BEGIN

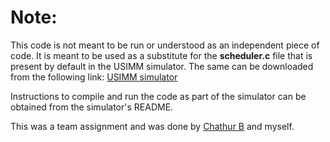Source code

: # Note:

This code is not meant to be run or understood as an independent piece of code. It is meant to be used as a substitute for the <b>scheduler.c</b> file that is present by default in the USIMM simulator. The same can be downloaded from the following link: <a href="https://www.cs.utah.edu/~rajeev/jwac12/">USIMM simulator</a>

Instructions to compile and run the code as part of the simulator can be obtained from the simulator's README.

This was a team assignment and was done by <a href="https://github.com/chathur018">Chathur B</a> and myself.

END

Directions for this task >> Your answer should be an exact copy of the entries above, with no images included.

Exercise answer >>
Source code

: # Note:

This code is not meant to be run or understood as an independent piece of code. It is meant to be used as a substitute for the <b>scheduler.c</b> file that is present by default in the USIMM simulator. The same can be downloaded from the following link: <a href="https://www.cs.utah.edu/~rajeev/jwac12/">USIMM simulator</a>

Instructions to compile and run the code as part of the simulator can be obtained from the simulator's README.

This was a team assignment and was done by <a href="https://github.com/chathur018">Chathur B</a> and myself.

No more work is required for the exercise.